## Exercise brief
Beginning with the line that contains "Теперь соберите свойства элементов списка." in the material below, print each line exactly until the line that contains "4. Автоматически задайте" has been printed, then stop.

## Material supplied
[Start of section]
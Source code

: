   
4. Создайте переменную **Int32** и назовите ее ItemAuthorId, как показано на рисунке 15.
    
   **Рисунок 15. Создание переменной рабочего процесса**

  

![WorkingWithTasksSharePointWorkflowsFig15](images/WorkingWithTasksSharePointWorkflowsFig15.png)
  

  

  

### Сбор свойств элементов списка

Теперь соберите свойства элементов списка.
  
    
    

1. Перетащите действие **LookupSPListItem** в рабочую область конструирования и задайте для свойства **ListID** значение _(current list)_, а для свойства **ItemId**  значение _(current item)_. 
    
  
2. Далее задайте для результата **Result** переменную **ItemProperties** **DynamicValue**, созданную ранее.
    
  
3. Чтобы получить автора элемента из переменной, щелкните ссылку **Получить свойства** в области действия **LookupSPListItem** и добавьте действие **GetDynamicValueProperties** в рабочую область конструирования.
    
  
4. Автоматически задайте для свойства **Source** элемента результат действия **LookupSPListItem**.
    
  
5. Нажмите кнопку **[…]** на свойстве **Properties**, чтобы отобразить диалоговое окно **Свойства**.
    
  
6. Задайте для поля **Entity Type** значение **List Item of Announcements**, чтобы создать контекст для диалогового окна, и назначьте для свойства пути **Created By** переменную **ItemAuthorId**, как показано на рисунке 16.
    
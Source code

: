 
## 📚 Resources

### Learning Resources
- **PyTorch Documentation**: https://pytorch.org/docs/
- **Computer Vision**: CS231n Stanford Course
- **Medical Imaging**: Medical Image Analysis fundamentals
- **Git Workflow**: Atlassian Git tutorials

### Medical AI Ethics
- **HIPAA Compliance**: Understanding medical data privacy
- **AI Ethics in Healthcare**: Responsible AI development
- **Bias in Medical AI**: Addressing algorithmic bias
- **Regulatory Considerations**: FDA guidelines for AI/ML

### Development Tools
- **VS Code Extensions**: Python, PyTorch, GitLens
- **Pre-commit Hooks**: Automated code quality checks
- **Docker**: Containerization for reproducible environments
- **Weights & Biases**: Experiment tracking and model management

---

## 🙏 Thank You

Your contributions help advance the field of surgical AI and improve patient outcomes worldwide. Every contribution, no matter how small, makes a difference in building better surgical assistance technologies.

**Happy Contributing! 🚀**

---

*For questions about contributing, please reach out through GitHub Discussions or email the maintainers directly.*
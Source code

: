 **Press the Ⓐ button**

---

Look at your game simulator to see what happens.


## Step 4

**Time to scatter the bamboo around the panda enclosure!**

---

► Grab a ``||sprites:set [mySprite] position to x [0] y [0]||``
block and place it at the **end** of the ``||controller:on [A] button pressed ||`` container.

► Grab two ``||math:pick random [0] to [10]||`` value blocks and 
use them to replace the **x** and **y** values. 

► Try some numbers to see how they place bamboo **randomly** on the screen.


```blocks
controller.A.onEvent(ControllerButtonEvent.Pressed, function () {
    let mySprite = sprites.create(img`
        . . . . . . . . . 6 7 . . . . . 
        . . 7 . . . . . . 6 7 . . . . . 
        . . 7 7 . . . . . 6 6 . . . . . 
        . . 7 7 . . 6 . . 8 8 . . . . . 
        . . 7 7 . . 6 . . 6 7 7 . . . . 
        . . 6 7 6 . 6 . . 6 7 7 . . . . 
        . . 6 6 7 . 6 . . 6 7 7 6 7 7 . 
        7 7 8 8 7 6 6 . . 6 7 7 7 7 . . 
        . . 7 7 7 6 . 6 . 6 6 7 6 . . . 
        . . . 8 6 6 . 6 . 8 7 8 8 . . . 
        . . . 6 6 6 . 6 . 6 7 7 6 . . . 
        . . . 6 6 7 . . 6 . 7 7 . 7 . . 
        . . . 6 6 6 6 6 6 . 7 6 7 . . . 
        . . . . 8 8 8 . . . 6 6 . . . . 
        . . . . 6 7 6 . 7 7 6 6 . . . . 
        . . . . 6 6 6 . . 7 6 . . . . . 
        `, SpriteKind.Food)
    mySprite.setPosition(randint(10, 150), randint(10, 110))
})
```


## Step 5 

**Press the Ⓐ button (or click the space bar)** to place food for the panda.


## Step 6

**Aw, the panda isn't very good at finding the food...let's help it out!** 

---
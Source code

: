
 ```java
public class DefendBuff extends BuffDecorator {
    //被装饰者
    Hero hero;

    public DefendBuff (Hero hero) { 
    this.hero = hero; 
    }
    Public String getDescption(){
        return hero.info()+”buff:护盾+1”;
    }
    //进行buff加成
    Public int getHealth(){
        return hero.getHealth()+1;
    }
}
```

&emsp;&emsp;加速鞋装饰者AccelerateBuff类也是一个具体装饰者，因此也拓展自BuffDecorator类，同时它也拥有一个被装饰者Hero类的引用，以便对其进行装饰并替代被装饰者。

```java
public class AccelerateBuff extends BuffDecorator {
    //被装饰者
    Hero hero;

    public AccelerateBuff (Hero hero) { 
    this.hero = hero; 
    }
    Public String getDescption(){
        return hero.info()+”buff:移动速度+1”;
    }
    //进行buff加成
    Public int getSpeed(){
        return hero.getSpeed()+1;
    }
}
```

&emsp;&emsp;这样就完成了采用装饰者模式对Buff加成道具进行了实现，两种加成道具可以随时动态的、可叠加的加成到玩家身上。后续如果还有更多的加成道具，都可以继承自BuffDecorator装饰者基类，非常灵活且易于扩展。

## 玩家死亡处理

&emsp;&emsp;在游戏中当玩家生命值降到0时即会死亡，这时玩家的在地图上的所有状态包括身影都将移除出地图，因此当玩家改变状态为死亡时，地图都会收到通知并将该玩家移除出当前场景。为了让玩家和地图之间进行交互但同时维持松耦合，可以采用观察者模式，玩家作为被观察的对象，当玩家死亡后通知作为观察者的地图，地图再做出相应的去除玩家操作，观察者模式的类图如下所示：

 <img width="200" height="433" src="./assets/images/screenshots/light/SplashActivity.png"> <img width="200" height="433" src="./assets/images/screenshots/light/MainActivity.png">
[End of section]
## Exercise solution
Теперь соберите свойства элементов списка.
  
    
    

1. Перетащите действие **LookupSPListItem** в рабочую область конструирования и задайте для свойства **ListID** значение _(current list)_, а для свойства **ItemId**  значение _(current item)_. 
    
  
2. Далее задайте для результата **Result** переменную **ItemProperties** **DynamicValue**, созданную ранее.
    
  
3. Чтобы получить автора элемента из переменной, щелкните ссылку **Получить свойства** в области действия **LookupSPListItem** и добавьте действие **GetDynamicValueProperties** в рабочую область конструирования.
    
  
4. Автоматически задайте для свойства **Source** элемента результат действия **LookupSPListItem**.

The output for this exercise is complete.